Page Rank for ranking pages in a Web shaped like a tree
Before Google search, there were a number of searching tools around, but they all suffered from a
big problem: their resulting listing of webpages tended to be irritatingly useless because usually
they didn’t bear much relevance to the original search term. What these search algorithms didn’t do
was to take account of the “importance” of any particular page. One of the innovations of the
original Page Rank algorithm used in Google Search was to factor in a definition of importance.
Whether or not you agree with the definition, it certainly makes a tremendous improvement to the
quality of the webpages found.
In this assignment you’ll learn how to program Page Rank for a very simplistic view of the World
Wide Web.
A simple model of the World Wide Web
The Web is very large and complicated, but at its most basic it can be viewed as a huge collection of
webpages with links between them. With this view the Web looks like a graph, where nodes are the
pages and arcs between nodes are defined by links between pages. In this assignment we’ll make a
significant simplification, namely that the resulting graph is actually a tree. Of course the real Web
is nothing like a tree, but this will help us to get started!
Below is a diagram of the World Wide Web in its early days: it has 9 webpages called A, B,..I.
Pages B, C and D are pointed to from A (i.e. on A there are links to these three pages); pages G, H
and I are pointed to from D, and so on. Pages C, E, F. G, H and I do not point to any other pages.
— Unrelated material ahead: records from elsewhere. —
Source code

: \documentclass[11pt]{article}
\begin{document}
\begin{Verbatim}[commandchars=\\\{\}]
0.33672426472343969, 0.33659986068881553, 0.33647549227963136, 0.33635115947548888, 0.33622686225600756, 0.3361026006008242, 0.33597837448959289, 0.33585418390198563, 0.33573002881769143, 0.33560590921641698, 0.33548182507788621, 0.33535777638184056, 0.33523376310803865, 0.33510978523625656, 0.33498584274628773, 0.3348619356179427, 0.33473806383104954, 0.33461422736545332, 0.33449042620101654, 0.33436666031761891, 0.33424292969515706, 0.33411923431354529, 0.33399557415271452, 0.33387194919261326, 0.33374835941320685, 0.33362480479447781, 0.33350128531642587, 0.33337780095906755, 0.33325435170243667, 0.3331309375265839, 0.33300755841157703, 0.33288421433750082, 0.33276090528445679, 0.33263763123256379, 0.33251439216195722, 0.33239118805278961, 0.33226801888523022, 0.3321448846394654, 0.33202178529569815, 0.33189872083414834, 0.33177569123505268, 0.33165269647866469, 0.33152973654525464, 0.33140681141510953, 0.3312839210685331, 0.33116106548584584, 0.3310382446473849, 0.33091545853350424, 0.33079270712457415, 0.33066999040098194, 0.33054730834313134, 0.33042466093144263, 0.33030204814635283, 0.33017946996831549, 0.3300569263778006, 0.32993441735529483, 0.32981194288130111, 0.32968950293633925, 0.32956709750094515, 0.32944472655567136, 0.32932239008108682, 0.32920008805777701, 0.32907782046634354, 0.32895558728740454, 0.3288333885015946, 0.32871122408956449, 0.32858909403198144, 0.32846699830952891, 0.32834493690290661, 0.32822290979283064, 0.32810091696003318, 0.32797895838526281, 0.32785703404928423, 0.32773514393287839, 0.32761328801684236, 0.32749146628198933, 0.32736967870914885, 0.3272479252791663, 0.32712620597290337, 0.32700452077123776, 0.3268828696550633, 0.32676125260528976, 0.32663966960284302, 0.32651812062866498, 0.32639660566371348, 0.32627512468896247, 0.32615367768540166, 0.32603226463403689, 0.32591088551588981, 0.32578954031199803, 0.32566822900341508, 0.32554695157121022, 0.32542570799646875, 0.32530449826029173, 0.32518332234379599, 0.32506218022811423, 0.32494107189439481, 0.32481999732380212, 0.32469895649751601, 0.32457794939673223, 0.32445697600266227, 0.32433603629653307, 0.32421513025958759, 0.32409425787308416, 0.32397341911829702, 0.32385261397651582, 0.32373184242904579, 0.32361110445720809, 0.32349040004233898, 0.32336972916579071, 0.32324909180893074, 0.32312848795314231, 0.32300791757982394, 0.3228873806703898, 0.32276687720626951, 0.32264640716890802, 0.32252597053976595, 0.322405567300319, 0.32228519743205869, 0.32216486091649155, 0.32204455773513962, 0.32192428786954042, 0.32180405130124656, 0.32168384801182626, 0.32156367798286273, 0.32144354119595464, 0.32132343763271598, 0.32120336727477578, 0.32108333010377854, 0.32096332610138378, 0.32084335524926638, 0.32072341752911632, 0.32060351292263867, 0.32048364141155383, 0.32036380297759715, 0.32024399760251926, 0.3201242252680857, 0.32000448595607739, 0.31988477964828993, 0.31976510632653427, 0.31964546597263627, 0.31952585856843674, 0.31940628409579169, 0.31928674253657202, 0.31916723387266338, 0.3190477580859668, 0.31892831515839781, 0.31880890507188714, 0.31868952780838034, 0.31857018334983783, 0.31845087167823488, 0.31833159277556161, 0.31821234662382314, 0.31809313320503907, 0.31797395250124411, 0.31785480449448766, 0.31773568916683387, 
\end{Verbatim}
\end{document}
Now imagine a person browsing a Web of this shape. He/she might start on Page A and then, after
reading a bit, jump randomly to one of the three pages it refers to (namely B, C, D). Sound
familiar? At any rate this browsing person will continue reading and probably jump again randomly
if there is anywhere to go to. We’ll assume (unrealistically, but just to simplify the problem) that
after reaching a leaf the person stops browsing altogether.The idea behind Page Rank is that a page’s importance increases if other pages refer to it (via
linking), and the random browser splits arbitrarily the importance of a reference on a page between
the other references. Thus since page A has three references the importance conferred to the
children (by virtue of being referenced to) is split evenly between the references. However the
importance of the references on page B is only split in two (because there are only two references in
total). This is consistent with the view of the random browser described above, because she/he will
continue browsing with interest if there are links to follow, but randomly select any reference if
there are a number to choose from.
Page Rank actually attempts to put a number on “importance” of a page by taking the shape of the
World Wide Web (modelled by a tree in this assignment) into account. Importance increases with a
reference, but that increase is reduced if the page making the references also refers to many other
pages.
Of course the situation is a little more complicated because some pages should start out with a
particular level of importance. For example pages created by he Government’s Bureau of Statistics
are normally regarded as being more important than a statistics page created by someone just for
fun.
Page Rank uses the following formula to compute the importance of a node X which is the child of
node Y in the tree:
Importance of X = Base importance of X + (Importance of parent Y)/Number of references on Y.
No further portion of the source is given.